(Stored data)
--*--
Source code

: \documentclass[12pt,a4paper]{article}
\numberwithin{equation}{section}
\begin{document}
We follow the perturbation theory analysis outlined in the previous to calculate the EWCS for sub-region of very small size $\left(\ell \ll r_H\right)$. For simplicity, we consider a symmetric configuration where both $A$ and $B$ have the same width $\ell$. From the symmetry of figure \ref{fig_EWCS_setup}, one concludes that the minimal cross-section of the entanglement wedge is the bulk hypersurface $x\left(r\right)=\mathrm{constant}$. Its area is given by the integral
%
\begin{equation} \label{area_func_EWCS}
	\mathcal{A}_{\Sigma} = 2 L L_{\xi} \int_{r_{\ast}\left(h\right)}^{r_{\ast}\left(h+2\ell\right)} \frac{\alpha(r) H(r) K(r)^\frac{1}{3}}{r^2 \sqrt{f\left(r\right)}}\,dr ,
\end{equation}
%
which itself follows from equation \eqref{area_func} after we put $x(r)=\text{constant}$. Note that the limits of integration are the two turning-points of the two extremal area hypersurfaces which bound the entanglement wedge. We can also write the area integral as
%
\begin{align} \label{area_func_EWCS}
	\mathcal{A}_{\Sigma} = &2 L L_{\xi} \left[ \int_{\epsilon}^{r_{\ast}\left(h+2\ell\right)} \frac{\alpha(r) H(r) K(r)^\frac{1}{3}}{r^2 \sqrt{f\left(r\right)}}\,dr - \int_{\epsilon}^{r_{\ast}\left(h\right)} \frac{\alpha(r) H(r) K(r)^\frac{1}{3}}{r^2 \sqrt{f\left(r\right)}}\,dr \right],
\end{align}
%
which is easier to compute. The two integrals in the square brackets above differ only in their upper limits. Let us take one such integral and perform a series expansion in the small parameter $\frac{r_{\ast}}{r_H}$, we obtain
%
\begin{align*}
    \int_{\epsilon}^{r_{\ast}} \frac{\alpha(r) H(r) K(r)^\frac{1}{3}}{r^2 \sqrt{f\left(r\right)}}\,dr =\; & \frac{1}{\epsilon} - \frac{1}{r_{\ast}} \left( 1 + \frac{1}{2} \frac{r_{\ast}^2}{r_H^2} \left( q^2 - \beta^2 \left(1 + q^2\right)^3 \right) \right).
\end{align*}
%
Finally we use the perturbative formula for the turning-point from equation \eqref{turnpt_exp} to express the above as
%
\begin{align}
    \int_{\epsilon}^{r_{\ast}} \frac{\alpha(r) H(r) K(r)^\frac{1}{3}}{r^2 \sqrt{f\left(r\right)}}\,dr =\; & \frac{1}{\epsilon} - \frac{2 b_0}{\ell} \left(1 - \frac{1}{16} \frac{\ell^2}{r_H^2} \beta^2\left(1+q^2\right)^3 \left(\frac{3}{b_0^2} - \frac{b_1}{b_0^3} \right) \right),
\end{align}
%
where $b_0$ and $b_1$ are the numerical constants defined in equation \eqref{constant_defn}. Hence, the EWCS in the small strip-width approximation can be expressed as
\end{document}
--*--
▸ Exercise requirements: Go through the entries and report every line with the string "align".

▸ Answer section:
\begin{align} \label{area_func_EWCS}
\end{align}
\begin{align*}
\end{align*}
\begin{align}
\end{align}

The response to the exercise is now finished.